— Problem details —
Below are entries; output exactly the lines from the one with "Strea𝚖ing media is" to the one with "COPYRIGHT CONTENT ❏", both included, and nothing else.

— Material provided —

++++++

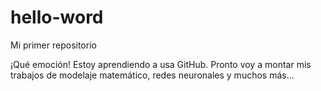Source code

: # hello-word
Mi primer repositorio

¡Qué emoción! Estoy aprendiendo a usa GitHub.
Pronto voy a montar mis trabajos de modelaje matemático, redes neuronales y muchos más... 
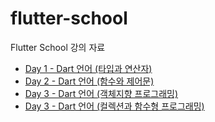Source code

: # flutter-school
Flutter School 강의 자료

- [Day 1 - Dart 언어 (타입과 연산자)](day1.md)
- [Day 2 - Dart 언어 (함수와 제어문)](day2.md)
- [Day 3 - Dart 언어 (객체지향 프로그래밍)](day3.md)
- [Day 3 - Dart 언어 (컬렉션과 함수형 프로그래밍)](day4.md)
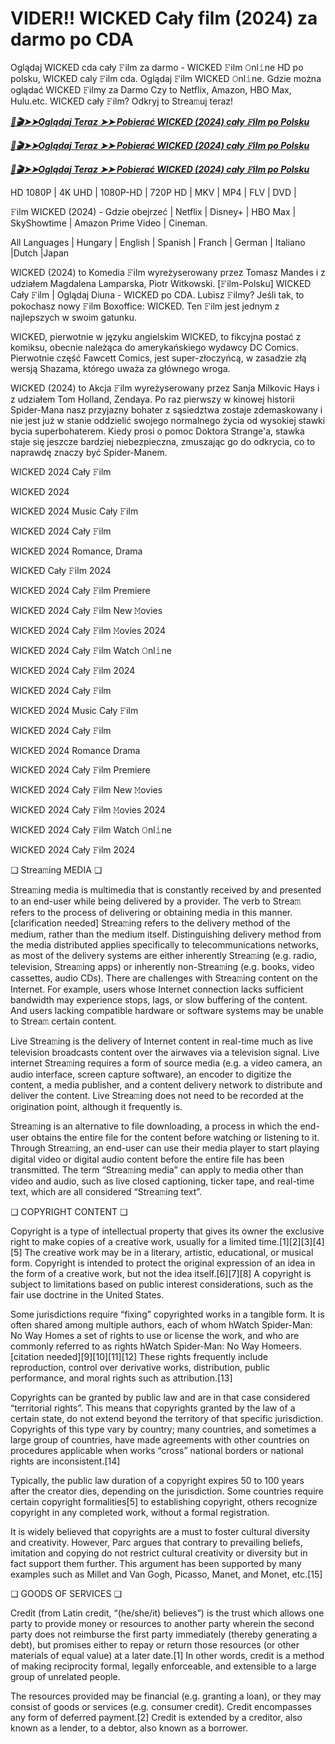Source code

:# VIDER!! WICKED Cały film (2024) za darmo po CDA

Oglądaj WICKED cda cały 𝙵ilm za darmo - WICKED 𝙵ilm 𝙾nl𝚒ne HD po polsku, WICKED caly 𝙵ilm cda. Oglądaj 𝙵ilm WICKED 𝙾nl𝚒ne. Gdzie można oglądać WICKED 𝙵ilmy za Darmo Czy to Netflix, Amazon, HBO Max, Hulu.etc. WICKED cały 𝙵ilm? Odkryj to Strea𝚖uj teraz!


<p><b><I><a href="https://r-movies.com/pl/movie/402431/wicked-gitcodepl">📀🎬➤➤Oglądaj Teraz ➤➤ Pobierać WICKED (2024) cały 𝙵ilm po Polsku</a></I></b></p>

<p><b><I><a href="https://r-movies.com/pl/movie/402431/wicked-gitcodepl">📀🎬➤➤Oglądaj Teraz ➤➤ Pobierać WICKED (2024) cały 𝙵ilm po Polsku</a></I></b></p>

<p><b><I><a href="https://r-movies.com/pl/movie/402431/wicked-gitcodepl">📀🎬➤➤Oglądaj Teraz ➤➤ Pobierać WICKED (2024) cały 𝙵ilm po Polsku</a></I></b></p>


HD 1080P | 4K UHD | 1080P-HD | 720P HD | MKV | MP4 | FLV | DVD |

𝙵ilm WICKED (2024) - Gdzie obejrzeć | Netflix | Disney+ | HBO Max | SkyShowtime | Amazon Prime Video | Cineman.

All Languages | Hungary | English | Spanish | Franch | German | Italiano |Dutch |Japan

WICKED (2024) to Komedia 𝙵ilm wyreżyserowany przez Tomasz Mandes i z udziałem Magdalena Lamparska, Piotr Witkowski. [𝙵ilm-Polsku] WICKED Cały 𝙵ilm | Oglądaj Diuna - WICKED po CDA. Lubisz 𝙵ilmy? Jeśli tak, to pokochasz nowy 𝙵ilm Boxoffice: WICKED. Ten 𝙵ilm jest jednym z najlepszych w swoim gatunku.

WICKED, pierwotnie w języku angielskim WICKED, to fikcyjna postać z komiksu, obecnie należąca do amerykańskiego wydawcy DC Comics. Pierwotnie część Fawcett Comics, jest super-złoczyńcą, w zasadzie złą wersją Shazama, którego uważa za głównego wroga.

WICKED (2024) to Akcja 𝙵ilm wyreżyserowany przez Sanja Milkovic Hays i z udziałem Tom Holland, Zendaya. Po raz pierwszy w kinowej historii Spider-Mana nasz przyjazny bohater z sąsiedztwa zostaje zdemaskowany i nie jest już w stanie oddzielić swojego normalnego życia od wysokiej stawki bycia superbohaterem. Kiedy prosi o pomoc Doktora Strange'a, stawka staje się jeszcze bardziej niebezpieczna, zmuszając go do odkrycia, co to naprawdę znaczy być Spider-Manem.


WICKED 2024 Cały 𝙵ilm

WICKED 2024

WICKED 2024 Music Cały 𝙵ilm

WICKED 2024 Cały 𝙵ilm

WICKED 2024 Romance, Drama

WICKED Cały 𝙵ilm 2024

WICKED 2024 Cały 𝙵ilm Premiere

WICKED 2024 Cały 𝙵ilm New 𝙼ovies

WICKED 2024 Cały 𝙵ilm 𝙼ovies 2024

WICKED 2024 Cały 𝙵ilm Watch 𝙾nl𝚒ne

WICKED 2024 Cały 𝙵ilm 2024

WICKED 2024 Cały 𝙵ilm

WICKED 2024 Music Cały 𝙵ilm

WICKED 2024 Cały 𝙵ilm

WICKED 2024 Romance Drama

WICKED 2024 Cały 𝙵ilm Premiere

WICKED 2024 Cały 𝙵ilm New 𝙼ovies

WICKED 2024 Cały 𝙵ilm 𝙼ovies 2024

WICKED 2024 Cały 𝙵ilm Watch 𝙾nl𝚒ne

WICKED 2024 Cały 𝙵ilm 2024


❏ Strea𝚖ing MEDIA ❏

Strea𝚖ing media is multimedia that is constantly received by and presented to an end-user while being delivered by a provider. The verb to Strea𝚖 refers to the process of delivering or obtaining media in this manner.[clarification needed] Strea𝚖ing refers to the delivery method of the medium, rather than the medium itself. Distinguishing delivery method from the media distributed applies specifically to telecommunications networks, as most of the delivery systems are either inherently Strea𝚖ing (e.g. radio, television, Strea𝚖ing apps) or inherently non-Strea𝚖ing (e.g. books, video cassettes, audio CDs). There are challenges with Strea𝚖ing content on the Internet. For example, users whose Internet connection lacks sufficient bandwidth may experience stops, lags, or slow buffering of the content. And users lacking compatible hardware or software systems may be unable to Strea𝚖 certain content.

Live Strea𝚖ing is the delivery of Internet content in real-time much as live television broadcasts content over the airwaves via a television signal. Live internet Strea𝚖ing requires a form of source media (e.g. a video camera, an audio interface, screen capture software), an encoder to digitize the content, a media publisher, and a content delivery network to distribute and deliver the content. Live Strea𝚖ing does not need to be recorded at the origination point, although it frequently is.

Strea𝚖ing is an alternative to file downloading, a process in which the end-user obtains the entire file for the content before watching or listening to it. Through Strea𝚖ing, an end-user can use their media player to start playing digital video or digital audio content before the entire file has been transmitted. The term “Strea𝚖ing media” can apply to media other than video and audio, such as live closed captioning, ticker tape, and real-time text, which are all considered “Strea𝚖ing text”.


❏ COPYRIGHT CONTENT ❏

Copyright is a type of intellectual property that gives its owner the exclusive right to make copies of a creative work, usually for a limited time.[1][2][3][4][5] The creative work may be in a literary, artistic, educational, or musical form. Copyright is intended to protect the original expression of an idea in the form of a creative work, but not the idea itself.[6][7][8] A copyright is subject to limitations based on public interest considerations, such as the fair use doctrine in the United States.

Some jurisdictions require “fixing” copyrighted works in a tangible form. It is often shared among multiple authors, each of whom hWatch Spider-Man: No Way Homes a set of rights to use or license the work, and who are commonly referred to as rights hWatch Spider-Man: No Way Homeers.[citation needed][9][10][11][12] These rights frequently include reproduction, control over derivative works, distribution, public performance, and moral rights such as attribution.[13]

Copyrights can be granted by public law and are in that case considered “territorial rights”. This means that copyrights granted by the law of a certain state, do not extend beyond the territory of that specific jurisdiction. Copyrights of this type vary by country; many countries, and sometimes a large group of countries, have made agreements with other countries on procedures applicable when works “cross” national borders or national rights are inconsistent.[14]

Typically, the public law duration of a copyright expires 50 to 100 years after the creator dies, depending on the jurisdiction. Some countries require certain copyright formalities[5] to establishing copyright, others recognize copyright in any completed work, without a formal registration.

It is widely believed that copyrights are a must to foster cultural diversity and creativity. However, Parc argues that contrary to prevailing beliefs, imitation and copying do not restrict cultural creativity or diversity but in fact support them further. This argument has been supported by many examples such as Millet and Van Gogh, Picasso, Manet, and Monet, etc.[15]

❏ GOODS OF SERVICES ❏

Credit (from Latin credit, “(he/she/it) believes”) is the trust which allows one party to provide money or resources to another party wherein the second party does not reimburse the first party immediately (thereby generating a debt), but promises either to repay or return those resources (or other materials of equal value) at a later date.[1] In other words, credit is a method of making reciprocity formal, legally enforceable, and extensible to a large group of unrelated people.

The resources provided may be financial (e.g. granting a loan), or they may consist of goods or services (e.g. consumer credit). Credit encompasses any form of deferred payment.[2] Credit is extended by a creditor, also known as a lender, to a debtor, also known as a borrower.
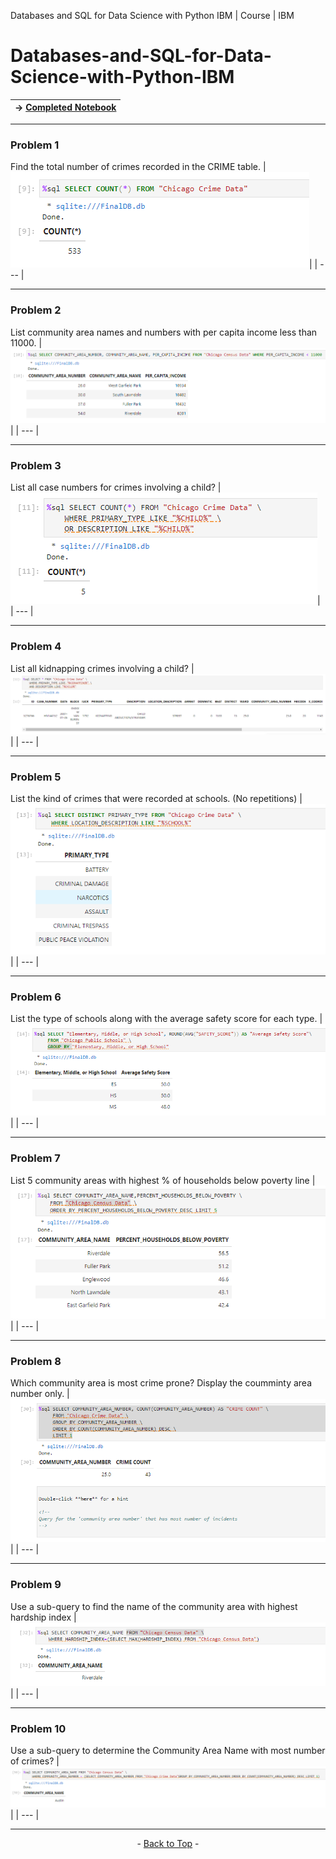 <span id="top"> Databases and SQL for Data Science with Python IBM | Course | IBM </span>
# Databases-and-SQL-for-Data-Science-with-Python-IBM



| → [Completed Notebook](https://github.com/wy-chan/Databases-and-SQL-for-Data-Science-with-Python-IBM/blob/main/mod5_final_project.ipynb) |
| --- |

---


### Problem 1
Find the total number of crimes recorded in the CRIME table.
|![screenshot 1](https://github.com/wy-chan/Databases-and-SQL-for-Data-Science-with-Python-IBM/blob/main/screenshots/Q1.png)|
| --- |

---

### Problem 2
List community area names and numbers with per capita income less than 11000.
|![screenshot 2](https://github.com/wy-chan/Databases-and-SQL-for-Data-Science-with-Python-IBM/blob/main/screenshots/Q2.png)|
| --- |

---

### Problem 3
List all case numbers for crimes involving a child?
|![screenshot 3](https://github.com/wy-chan/Databases-and-SQL-for-Data-Science-with-Python-IBM/blob/main/screenshots/Q3.png)|
| --- |

---

### Problem 4
List all kidnapping crimes involving a child?
|![screenshot 4](https://github.com/wy-chan/Databases-and-SQL-for-Data-Science-with-Python-IBM/blob/main/screenshots/Q4.png)|
| --- |


---

### Problem 5
List the kind of crimes that were recorded at schools. (No repetitions)
|![screenshot 5](https://github.com/wy-chan/Databases-and-SQL-for-Data-Science-with-Python-IBM/blob/main/screenshots/Q5.png)|
| --- |


---

### Problem 6
List the type of schools along with the average safety score for each type.
|![screenshot 6](https://github.com/wy-chan/Databases-and-SQL-for-Data-Science-with-Python-IBM/blob/main/screenshots/Q6.png)|
| --- |


---

### Problem 7
List 5 community areas with highest % of households below poverty line
|![screenshot 7](https://github.com/wy-chan/Databases-and-SQL-for-Data-Science-with-Python-IBM/blob/main/screenshots/Q7.png)|
| --- |


---

### Problem 8
Which community area is most crime prone? Display the coumminty area number only.
|![screenshot 8](https://github.com/wy-chan/Databases-and-SQL-for-Data-Science-with-Python-IBM/blob/main/screenshots/Q8.png)|
| --- |


---

### Problem 9
Use a sub-query to find the name of the community area with highest hardship index
|![screenshot 9](https://github.com/wy-chan/Databases-and-SQL-for-Data-Science-with-Python-IBM/blob/main/screenshots/Q9.png)|
| --- |


---

### Problem 10
Use a sub-query to determine the Community Area Name with most number of crimes?
|![screenshot 10](https://github.com/wy-chan/Databases-and-SQL-for-Data-Science-with-Python-IBM/blob/main/screenshots/Q10.png)|
| --- |


---

<center> - <a href="#top">Back to Top</a> - </center>
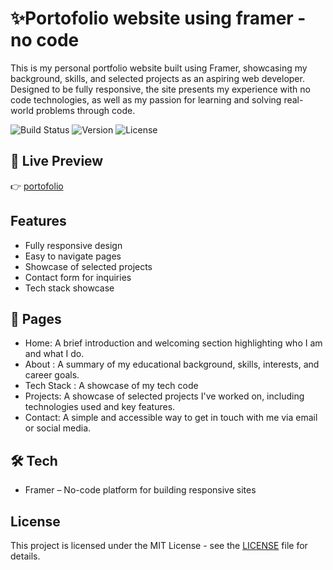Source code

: #  ✨Portofolio website using framer - no code

This is my personal portfolio website built using Framer, showcasing my background, skills, and selected projects as an aspiring web developer. Designed to be fully responsive, the site presents my experience with no code technologies, as well as my passion for learning and solving real-world problems through code.

![Build Status](https://img.shields.io/badge/build-passing-brightgreen) ![Version](https://img.shields.io/badge/version-1.0.0-blue) ![License](https://img.shields.io/badge/license-MIT-yellowgreen)

## 🔗 Live Preview

👉 [portofolio](https://portofolioariq.framer.website/)

## Features

- Fully responsive design
- Easy to navigate pages
- Showcase of selected projects
- Contact form for inquiries
- Tech stack showcase

## 📃 Pages
- Home: A brief introduction and welcoming section highlighting who I am and what I do.
- About : A summary of my educational background, skills, interests, and career goals.
- Tech Stack : A showcase of my tech code
- Projects: A showcase of selected projects I've worked on, including technologies used and key features.
- Contact: A simple and accessible way to get in touch with me via email or social media.
  
## 🛠 Tech
- Framer – No-code platform for building responsive sites

## License

This project is licensed under the MIT License - see the [LICENSE](LICENSE) file for details.
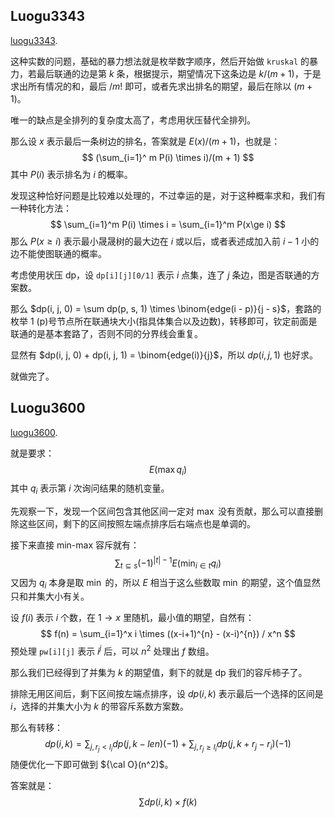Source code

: ## Luogu3343

[luogu3343](https://www.luogu.com.cn/problem/P3343). 

这种实数的问题，基础的暴力想法就是枚举数字顺序，然后开始做 `kruskal` 的暴力，若最后联通的边是第 $k$ 条，根据提示，期望情况下这条边是 $k/(m + 1)$，于是求出所有情况的和，最后 $/m!$ 即可，或者先求出排名的期望，最后在除以 $(m + 1)$。

唯一的缺点是全排列的复杂度太高了，考虑用状压替代全排列。

那么设 $x$ 表示最后一条树边的排名，答案就是 $E(x)/(m + 1)$，也就是：
$$
(\sum_{i=1}^ m P(i) \times i)/(m + 1)
$$
其中 $P(i)$ 表示排名为 $i$ 的概率。

发现这种恰好问题是比较难以处理的，不过幸运的是，对于这种概率求和，我们有一种转化方法：
$$
\sum_{i=1}^m P(i) \times i = \sum_{i=1}^m P(x\ge i)
$$
那么 $P(x\ge i)$ 表示最小晟晟树的最大边在 $i$ 或以后，或者表述成加入前 $i - 1$ 小的边不能使图联通的概率。

考虑使用状压 dp，设 `dp[i][j][0/1]` 表示 $i$ 点集，连了 $j$ 条边，图是否联通的方案数。

那么 $dp(i, j, 0) = \sum dp(p, s, 1) \times \binom{edge(i - p)}{j - s}$，套路的枚举 $1$ (p)号节点所在联通块大小(指具体集合以及边数)，转移即可，钦定前面是联通的是基本套路了，否则不同的分界线会重复。

显然有 $dp(i, j, 0) + dp(i, j, 1) = \binom{edge(i)}{j}$，所以 $dp(i, j, 1)$ 也好求。

就做完了。

## Luogu3600

[luogu3600](https://www.luogu.com.cn/problem/P3600). 

就是要求：
$$
E(\max q_i)
$$
其中 $q_i$ 表示第 $i$ 次询问结果的随机变量。

先观察一下，发现一个区间包含其他区间一定对 $\max$ 没有贡献，那么可以直接删除这些区间，剩下的区间按照左端点排序后右端点也是单调的。

接下来直接 min-max 容斥就有：
$$
\sum_{t \subseteq s} (-1)^{|t|-1} E(\min_{i \in t} q_i)
$$
又因为 $q_i$ 本身是取 $\min$ 的，所以 $E$ 相当于这么些数取 $\min$ 的期望，这个值显然只和并集大小有关。

设 $f(i)$ 表示 $i$ 个数，在 $1\to x$ 里随机，最小值的期望，自然有：
$$
f(n) = \sum_{i=1}^x i \times ((x-i+1)^{n} - (x-i)^{n}) / x^n
$$
预处理 `pw[i][j]` 表示 $i^j$ 后，可以 $n^2$ 处理出 $f$ 数组。

那么我们已经得到了并集为 $k$ 的期望值，剩下的就是 dp 我们的容斥柿子了。

排除无用区间后，剩下区间按左端点排序，设 $dp(i, k)$ 表示最后一个选择的区间是 $i$，选择的并集大小为 $k$ 的带容斥系数方案数。

那么有转移：
$$
dp(i, k) = \sum_{j, r_j \lt l_i} dp(j, k - len)(-1) + \sum_{j, r_j \ge l_i} dp(j, k + r_j - r_i)(-1)
$$
随便优化一下即可做到 ${\cal O}(n^2)$。

答案就是：
$$
\sum dp(i, k) \times f(k)
$$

++++++

— Output of the task —
Strea𝚖ing media is multimedia that is constantly received by and presented to an end-user while being delivered by a provider. The verb to Strea𝚖 refers to the process of delivering or obtaining media in this manner.[clarification needed] Strea𝚖ing refers to the delivery method of the medium, rather than the medium itself. Distinguishing delivery method from the media distributed applies specifically to telecommunications networks, as most of the delivery systems are either inherently Strea𝚖ing (e.g. radio, television, Strea𝚖ing apps) or inherently non-Strea𝚖ing (e.g. books, video cassettes, audio CDs). There are challenges with Strea𝚖ing content on the Internet. For example, users whose Internet connection lacks sufficient bandwidth may experience stops, lags, or slow buffering of the content. And users lacking compatible hardware or software systems may be unable to Strea𝚖 certain content.

Live Strea𝚖ing is the delivery of Internet content in real-time much as live television broadcasts content over the airwaves via a television signal. Live internet Strea𝚖ing requires a form of source media (e.g. a video camera, an audio interface, screen capture software), an encoder to digitize the content, a media publisher, and a content delivery network to distribute and deliver the content. Live Strea𝚖ing does not need to be recorded at the origination point, although it frequently is.

Strea𝚖ing is an alternative to file downloading, a process in which the end-user obtains the entire file for the content before watching or listening to it. Through Strea𝚖ing, an end-user can use their media player to start playing digital video or digital audio content before the entire file has been transmitted. The term “Strea𝚖ing media” can apply to media other than video and audio, such as live closed captioning, ticker tape, and real-time text, which are all considered “Strea𝚖ing text”.


❏ COPYRIGHT CONTENT ❏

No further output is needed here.